GIVEN ENTRIES Block Start

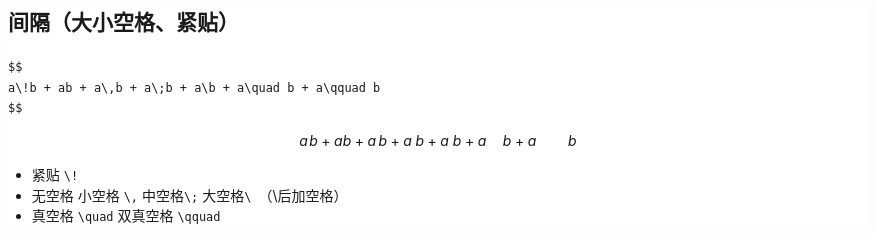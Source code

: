 ## 间隔（大小空格、紧贴）

```
$$
a\!b + ab + a\,b + a\;b + a\b + a\quad b + a\qquad b
$$
```

$$
a\!b + ab + a\,b + a\;b + a\ b + a\quad b + a\qquad b
$$

* 紧贴 `\!`
* 无空格 小空格 `\,` 中空格`\;` 大空格`\ `（\后加空格）
* 真空格 `\quad` 双真空格 `\qquad`

















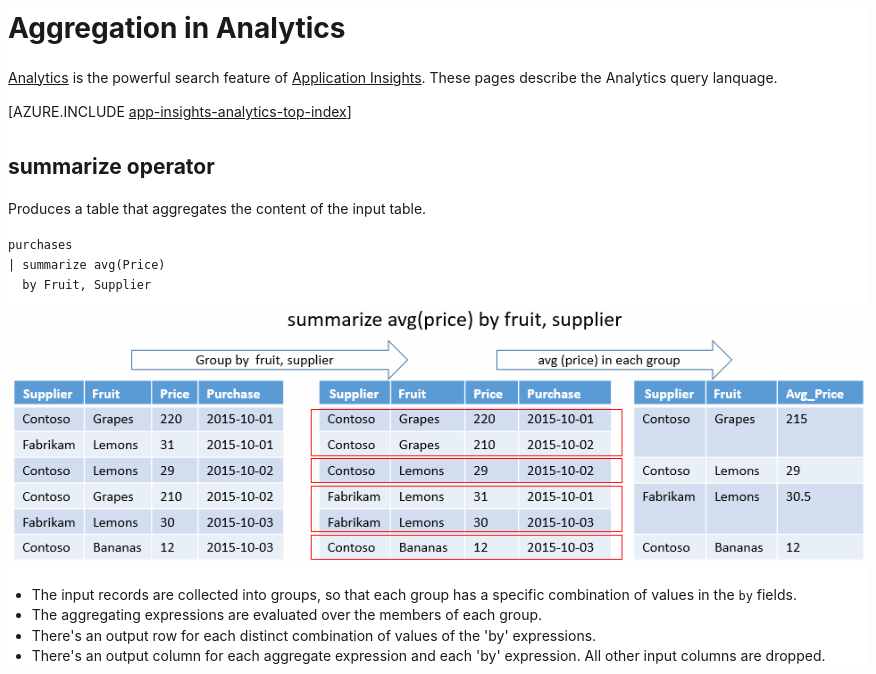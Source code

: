 <properties 
	pageTitle="Summarize and aggregation in Analytics in Application Insights" 
	description="Reference for aggregation functions and the summarize statement in Analytics, 
	             the powerful search tool of Application Insights. " 
	services="application-insights" 
    documentationCenter=""
	authors="alancameronwills" 
	manager="douge"/>

<tags 
	ms.service="application-insights" 
	ms.workload="tbd" 
	ms.tgt_pltfrm="ibiza" 
	ms.devlang="na" 
	ms.topic="article" 
	ms.date="03/30/2016" 
	ms.author="awills"/>

# Aggregation in Analytics

[Analytics](app-insights-analytics.md) is the powerful search feature of 
[Application Insights](app-insights-overview.md). These pages describe the
 Analytics query lanquage.

[AZURE.INCLUDE [app-insights-analytics-top-index](../../includes/app-insights-analytics-top-index.md)]


## summarize operator

Produces a table that aggregates the content of the input table.

    purchases
    | summarize avg(Price) 
      by Fruit, Supplier

![](./media/app-insights-analytics-aggregations/01.png) 

* The input records are collected into groups, so that each group has a specific combination of values in the `by` fields.
* The aggregating expressions are evaluated over the members of each group.
* There's an output row for each distinct combination of values of the 'by' expressions. 
* There's an output column for each aggregate expression and each 'by' expression. All other input columns are dropped.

GIVEN ENTRIES Block End

*WHAT IS BEING ASKED:* Taking the entries above, print exactly the lines starting at the line with "[Analytics](app-insights-analytics.md) is the" and ending at the line with "of each group.", both included.

*WRITTEN REPLY:*
[Analytics](app-insights-analytics.md) is the powerful search feature of 
[Application Insights](app-insights-overview.md). These pages describe the
 Analytics query lanquage.

[AZURE.INCLUDE [app-insights-analytics-top-index](../../includes/app-insights-analytics-top-index.md)]


## summarize operator

Produces a table that aggregates the content of the input table.

    purchases
    | summarize avg(Price) 
      by Fruit, Supplier

![](./media/app-insights-analytics-aggregations/01.png) 

* The input records are collected into groups, so that each group has a specific combination of values in the `by` fields.
* The aggregating expressions are evaluated over the members of each group.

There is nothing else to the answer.